Hi Rick. In terms of hybrid saws, I think there are lots of good options. I like Sawstop, Jet, Ridgid and Laguna, and there are likely others.
In terms of getting a board square without a jointer, I’d suggest the following:
– use a hand plane to get it “flat enough” to run through the planer- put the flat hand planed surface face down and plane the opposite side- flip the board and plane the side that you hand planed, which will clean it up.- use a band saw to cut one straight edge on the board- place that edge against the table saw fence and rip the other edge parallel- flip the board again and put the edge that you just cut against the fence and rip the other edge parallel.
I have one of those, after getting it properly setup ,I love it
I HAVE A MAHOGANY DINNING ROOM TABLE THAT HAS A BROKEN LEG WHERE IT BOLTS TO THE UNDERSIDE. IT IS SQUARED AT THE TOP AND HAS SPLIT IN IT. CAN I USE DOWELS AND GLUE TO REPAIR IT? IF SO WHAT SIZE DOWELS 1/4″ OR LARGER?
It’s hard to know without seeing the break. If the break comes together clean, you may not need dowels at all. Good yellow glue, like Titebond original, would do a great job. If you need to reinforce it with dowels, 1/4″ should be fine.
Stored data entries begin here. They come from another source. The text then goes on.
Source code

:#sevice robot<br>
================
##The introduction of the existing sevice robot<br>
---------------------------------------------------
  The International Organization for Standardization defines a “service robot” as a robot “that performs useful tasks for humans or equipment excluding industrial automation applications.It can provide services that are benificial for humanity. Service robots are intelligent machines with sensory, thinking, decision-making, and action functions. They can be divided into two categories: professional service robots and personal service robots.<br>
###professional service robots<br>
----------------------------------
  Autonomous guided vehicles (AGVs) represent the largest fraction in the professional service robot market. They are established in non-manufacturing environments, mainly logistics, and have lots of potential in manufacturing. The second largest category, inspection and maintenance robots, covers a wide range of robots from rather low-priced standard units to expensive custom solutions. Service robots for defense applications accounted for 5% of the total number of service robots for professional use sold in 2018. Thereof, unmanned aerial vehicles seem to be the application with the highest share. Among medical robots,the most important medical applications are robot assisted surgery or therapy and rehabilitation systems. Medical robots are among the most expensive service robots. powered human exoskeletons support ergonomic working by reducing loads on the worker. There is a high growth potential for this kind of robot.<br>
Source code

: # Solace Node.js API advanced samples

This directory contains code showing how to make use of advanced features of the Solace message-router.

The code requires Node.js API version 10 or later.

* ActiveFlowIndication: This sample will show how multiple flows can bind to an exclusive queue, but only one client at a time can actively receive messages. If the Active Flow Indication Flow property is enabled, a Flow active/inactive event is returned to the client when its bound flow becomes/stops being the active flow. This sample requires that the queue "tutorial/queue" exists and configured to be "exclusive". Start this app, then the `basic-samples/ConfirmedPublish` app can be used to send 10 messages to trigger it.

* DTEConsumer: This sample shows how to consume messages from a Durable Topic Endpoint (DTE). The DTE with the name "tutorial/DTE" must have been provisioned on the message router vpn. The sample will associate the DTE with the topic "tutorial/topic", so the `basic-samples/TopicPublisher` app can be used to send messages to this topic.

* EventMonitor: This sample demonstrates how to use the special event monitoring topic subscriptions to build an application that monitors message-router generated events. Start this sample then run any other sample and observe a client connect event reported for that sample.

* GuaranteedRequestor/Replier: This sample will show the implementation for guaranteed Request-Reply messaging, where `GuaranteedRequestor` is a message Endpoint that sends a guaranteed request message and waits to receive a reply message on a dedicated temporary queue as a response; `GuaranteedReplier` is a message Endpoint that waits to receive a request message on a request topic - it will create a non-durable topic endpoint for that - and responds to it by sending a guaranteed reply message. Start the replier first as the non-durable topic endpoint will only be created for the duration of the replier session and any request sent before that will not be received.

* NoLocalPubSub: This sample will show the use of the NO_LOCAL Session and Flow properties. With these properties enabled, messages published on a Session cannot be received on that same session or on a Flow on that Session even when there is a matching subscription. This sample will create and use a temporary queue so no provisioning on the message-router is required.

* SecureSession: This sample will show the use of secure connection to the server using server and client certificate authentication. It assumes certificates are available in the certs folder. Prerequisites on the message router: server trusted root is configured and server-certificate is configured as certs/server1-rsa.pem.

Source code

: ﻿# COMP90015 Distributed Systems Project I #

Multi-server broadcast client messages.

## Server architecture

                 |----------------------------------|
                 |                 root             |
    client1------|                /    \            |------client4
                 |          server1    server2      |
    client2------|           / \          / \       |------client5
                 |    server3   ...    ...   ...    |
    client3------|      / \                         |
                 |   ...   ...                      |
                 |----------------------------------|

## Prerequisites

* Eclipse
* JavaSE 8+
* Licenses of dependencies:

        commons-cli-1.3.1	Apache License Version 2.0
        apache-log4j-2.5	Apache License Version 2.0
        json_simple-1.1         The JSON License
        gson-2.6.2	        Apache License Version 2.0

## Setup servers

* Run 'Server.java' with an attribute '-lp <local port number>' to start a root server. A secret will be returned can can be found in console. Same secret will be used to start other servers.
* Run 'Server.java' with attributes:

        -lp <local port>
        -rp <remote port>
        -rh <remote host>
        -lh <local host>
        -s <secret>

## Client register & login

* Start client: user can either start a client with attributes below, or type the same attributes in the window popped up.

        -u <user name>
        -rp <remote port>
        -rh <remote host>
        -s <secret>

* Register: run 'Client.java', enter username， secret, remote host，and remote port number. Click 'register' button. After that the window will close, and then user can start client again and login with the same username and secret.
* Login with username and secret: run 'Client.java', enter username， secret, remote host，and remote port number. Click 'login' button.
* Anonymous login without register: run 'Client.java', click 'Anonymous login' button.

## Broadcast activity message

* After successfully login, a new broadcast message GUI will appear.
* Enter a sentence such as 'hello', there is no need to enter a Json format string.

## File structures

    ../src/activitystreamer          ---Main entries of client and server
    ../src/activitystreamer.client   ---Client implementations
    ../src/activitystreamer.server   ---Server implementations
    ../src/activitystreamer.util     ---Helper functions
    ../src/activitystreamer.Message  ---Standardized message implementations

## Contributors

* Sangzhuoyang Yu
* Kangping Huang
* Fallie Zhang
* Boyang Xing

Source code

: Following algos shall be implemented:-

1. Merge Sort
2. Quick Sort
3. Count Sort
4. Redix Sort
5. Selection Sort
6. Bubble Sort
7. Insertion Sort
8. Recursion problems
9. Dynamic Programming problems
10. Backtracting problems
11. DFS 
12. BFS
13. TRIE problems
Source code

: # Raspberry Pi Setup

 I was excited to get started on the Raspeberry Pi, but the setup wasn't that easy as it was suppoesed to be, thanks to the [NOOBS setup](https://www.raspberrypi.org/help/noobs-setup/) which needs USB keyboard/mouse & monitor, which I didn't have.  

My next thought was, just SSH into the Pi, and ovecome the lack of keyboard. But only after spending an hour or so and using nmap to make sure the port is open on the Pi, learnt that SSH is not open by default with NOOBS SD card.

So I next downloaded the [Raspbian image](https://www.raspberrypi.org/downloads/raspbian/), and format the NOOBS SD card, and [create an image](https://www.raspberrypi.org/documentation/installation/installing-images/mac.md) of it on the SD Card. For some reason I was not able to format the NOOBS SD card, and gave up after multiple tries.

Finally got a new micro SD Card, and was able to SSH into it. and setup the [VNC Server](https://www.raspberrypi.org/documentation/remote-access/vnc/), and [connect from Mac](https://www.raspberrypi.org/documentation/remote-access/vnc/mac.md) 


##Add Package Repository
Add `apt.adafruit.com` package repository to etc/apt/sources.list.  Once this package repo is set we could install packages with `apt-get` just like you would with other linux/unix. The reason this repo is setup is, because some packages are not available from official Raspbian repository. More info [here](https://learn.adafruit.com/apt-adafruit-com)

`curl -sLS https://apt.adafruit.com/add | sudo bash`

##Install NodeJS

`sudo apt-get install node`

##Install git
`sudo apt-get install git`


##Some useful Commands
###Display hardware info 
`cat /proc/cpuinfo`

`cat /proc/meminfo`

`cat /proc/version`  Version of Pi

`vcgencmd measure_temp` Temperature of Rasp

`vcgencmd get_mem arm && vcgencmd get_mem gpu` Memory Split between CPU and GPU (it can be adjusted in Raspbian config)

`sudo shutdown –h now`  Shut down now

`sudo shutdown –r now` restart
Thanks for your unbelievable WWGOA site. I’m on line most everyday fishing around looking at your very interesting videos and articles. I also appreciate your live programs, they are very informative.
My issue is as follows;
I recently built a table for my boat. The table was used below deck in an out of the weather cabin. The table was made in a square ‘pie shape’. basicly 4 triangles glued together. This section was made of walnut. This center section was picture framed with 4.5″ wide cherry, mitered and glued together. I used walnut splines in all glue joints. The glue used was ‘titebond 3’ waterproof glue. After a few months I noticed the mitered cherry joints opening up and these transmitted to the center walnut area. I cannot figure what caused this failure other than that the cherry may have a different rate of heat related expansion than the walnut. At this point the joints have opened 1/4″ on two of the corners making this a total redo.
The cherry and walnut were made of 5/4 material. All were thickness planed to uniform dimensions and all glue joints were planned and squared on a jointer.
Any thoughts you may have to explain this failure will be appreciated and I look forward to your live program.
I also made a pie shaped table and had similar problems. I think it has to do with expansion and contraction of the pieces working against each other.
I’m wondering how to avoid tear out when I’m turning the inside of a bowl especially when I’m using a scraper.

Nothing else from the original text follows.